- EXERCISE OBJECTIVE -
The lines to print are the one containing "## Image Magick" and every line after it through the end of the entries below. Print them exactly and nothing else.

+===+

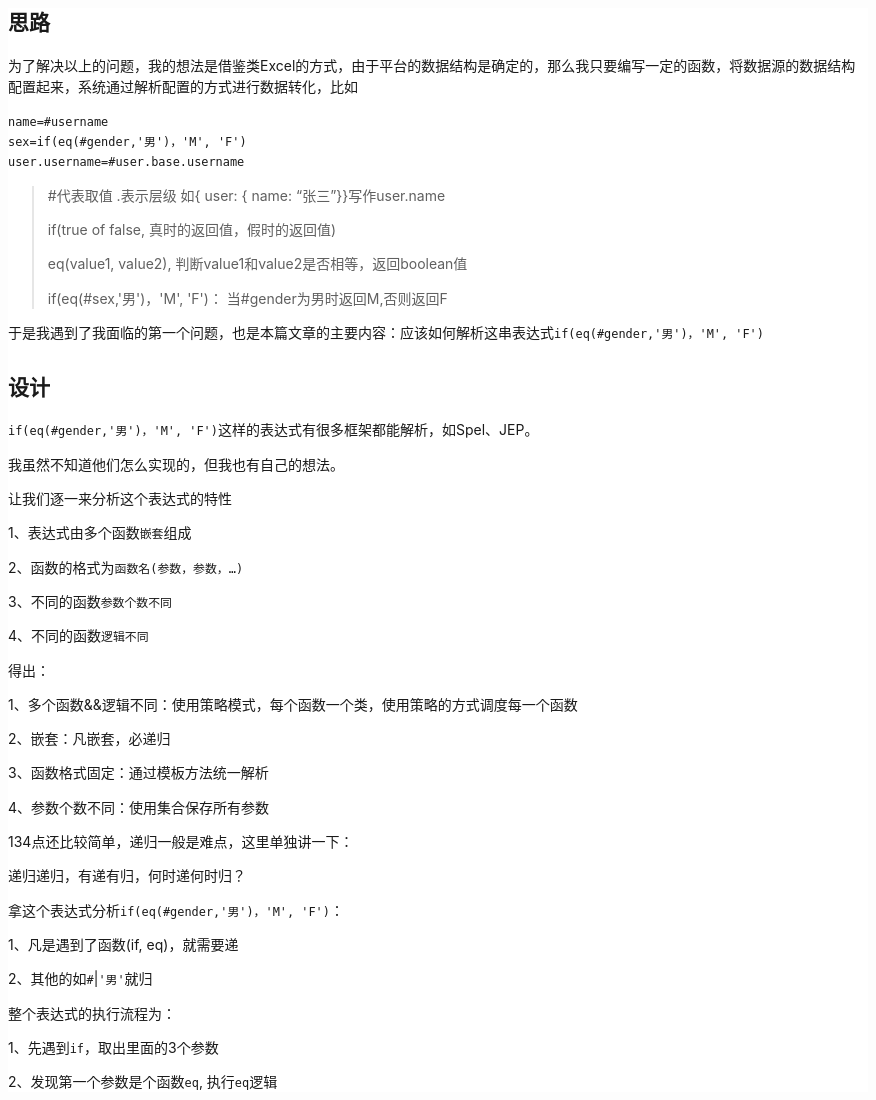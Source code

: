 ## 思路

为了解决以上的问题，我的想法是借鉴类Excel的方式，由于平台的数据结构是确定的，那么我只要编写一定的函数，将数据源的数据结构配置起来，系统通过解析配置的方式进行数据转化，比如

```properties
name=#username
sex=if(eq(#gender,'男')，'M', 'F')
user.username=#user.base.username
```

> #代表取值 .表示层级 如{ user: { name: “张三”}}写作user.name
>
> if(true of false, 真时的返回值，假时的返回值)
>
> eq(value1, value2), 判断value1和value2是否相等，返回boolean值
>
> if(eq(#sex,'男')，'M', 'F')： 当#gender为男时返回M,否则返回F

于是我遇到了我面临的第一个问题，也是本篇文章的主要内容：应该如何解析这串表达式`if(eq(#gender,'男')，'M', 'F')`

## 设计

`if(eq(#gender,'男')，'M', 'F')`这样的表达式有很多框架都能解析，如Spel、JEP。

我虽然不知道他们怎么实现的，但我也有自己的想法。

让我们逐一来分析这个表达式的特性

1、表达式由多个函数`嵌套`组成

2、函数的格式为`函数名(参数，参数，…)`

3、不同的函数`参数个数不同`

4、不同的函数`逻辑不同`

得出：

1、多个函数&&逻辑不同：使用策略模式，每个函数一个类，使用策略的方式调度每一个函数

2、嵌套：凡嵌套，必递归

3、函数格式固定：通过模板方法统一解析

4、参数个数不同：使用集合保存所有参数

134点还比较简单，递归一般是难点，这里单独讲一下：

递归递归，有递有归，何时递何时归？

拿这个表达式分析`if(eq(#gender,'男')，'M', 'F')`：

1、凡是遇到了函数(if, eq)，就需要递

2、其他的如`#`|`'男'`就归

整个表达式的执行流程为：

1、先遇到`if`，取出里面的3个参数

2、发现第一个参数是个函数`eq`, 执行`eq`逻辑
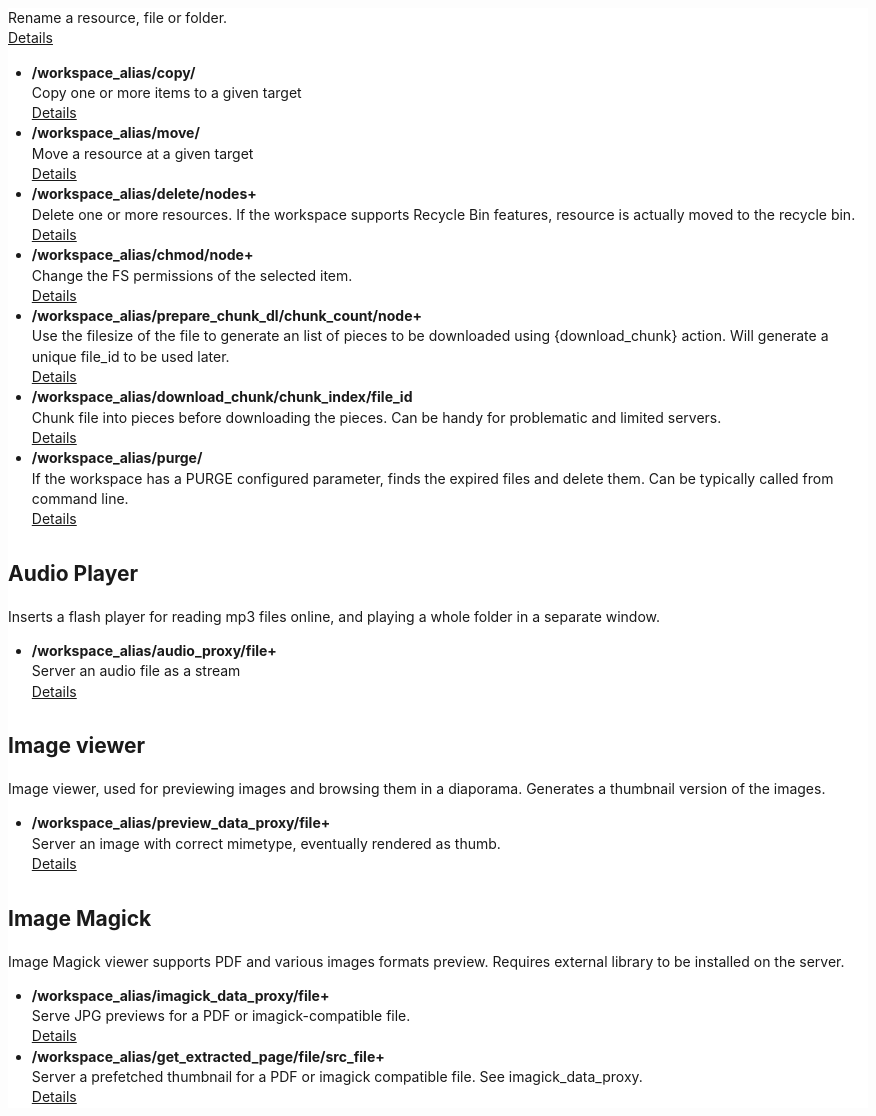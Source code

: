   Rename a resource, file or folder.  
  [Details](https://pydio.com/en/docs/references/pydio-api#!/access.fs/rename_post_12)
- **/workspace_alias/copy/**  
  Copy one or more items to a given target  
  [Details](https://pydio.com/en/docs/references/pydio-api#!/access.fs/copy_post_13)
- **/workspace_alias/move/**  
  Move a resource at a given target  
  [Details](https://pydio.com/en/docs/references/pydio-api#!/access.fs/move_post_14)
- **/workspace_alias/delete/nodes+**  
  Delete one or more resources. If the workspace supports Recycle Bin features, resource is actually moved to the recycle bin.  
  [Details](https://pydio.com/en/docs/references/pydio-api#!/access.fs/delete_post_15)
- **/workspace_alias/chmod/node+**  
  Change the FS permissions of the selected item.  
  [Details](https://pydio.com/en/docs/references/pydio-api#!/access.fs/chmod_post_16)
- **/workspace_alias/prepare_chunk_dl/chunk_count/node+**  
  Use the filesize of the file to generate an list of pieces to be downloaded using {download_chunk} action. Will generate a unique file_id to be used later.  
  [Details](https://pydio.com/en/docs/references/pydio-api#!/access.fs/prepare_chunk_dl_post_17)
- **/workspace_alias/download_chunk/chunk_index/file_id**  
  Chunk file into pieces before downloading the pieces. Can be handy for problematic and limited servers.  
  [Details](https://pydio.com/en/docs/references/pydio-api#!/access.fs/download_chunk_post_18)
- **/workspace_alias/purge/**  
  If the workspace has a PURGE configured parameter, finds the expired files and delete them. Can be typically called from command line.  
  [Details](https://pydio.com/en/docs/references/pydio-api#!/access.fs/purge_post_19)

## Audio Player  
Inserts a flash player for reading mp3 files online, and playing a whole folder in a separate window.


- **/workspace_alias/audio_proxy/file+**  
  Server an audio file as a stream  
  [Details](https://pydio.com/en/docs/references/pydio-api#!/editor.audio/audio_proxy_post_0)

## Image viewer  
Image viewer, used for previewing images and browsing them in a diaporama. Generates a thumbnail version of the images.


- **/workspace_alias/preview_data_proxy/file+**  
  Server an image with correct mimetype, eventually rendered as thumb.  
  [Details](https://pydio.com/en/docs/references/pydio-api#!/editor.diaporama/imagePreview_post_0)

## Image Magick  
Image Magick viewer supports PDF and various images formats preview. Requires external library to be installed on the server.


- **/workspace_alias/imagick_data_proxy/file+**  
  Serve JPG previews for a PDF or imagick-compatible file.  
  [Details](https://pydio.com/en/docs/references/pydio-api#!/editor.imagick/imagick_data_proxy_post_0)
- **/workspace_alias/get_extracted_page/file/src_file+**  
  Server a prefetched thumbnail for a PDF or imagick compatible file. See imagick_data_proxy.  
  [Details](https://pydio.com/en/docs/references/pydio-api#!/editor.imagick/get_extracted_page_post_1)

+===+

- WRITTEN ANSWER -
## Image Magick  
Image Magick viewer supports PDF and various images formats preview. Requires external library to be installed on the server.


- **/workspace_alias/imagick_data_proxy/file+**  
  Serve JPG previews for a PDF or imagick-compatible file.  
  [Details](https://pydio.com/en/docs/references/pydio-api#!/editor.imagick/imagick_data_proxy_post_0)
- **/workspace_alias/get_extracted_page/file/src_file+**  
  Server a prefetched thumbnail for a PDF or imagick compatible file. See imagick_data_proxy.  
  [Details](https://pydio.com/en/docs/references/pydio-api#!/editor.imagick/get_extracted_page_post_1)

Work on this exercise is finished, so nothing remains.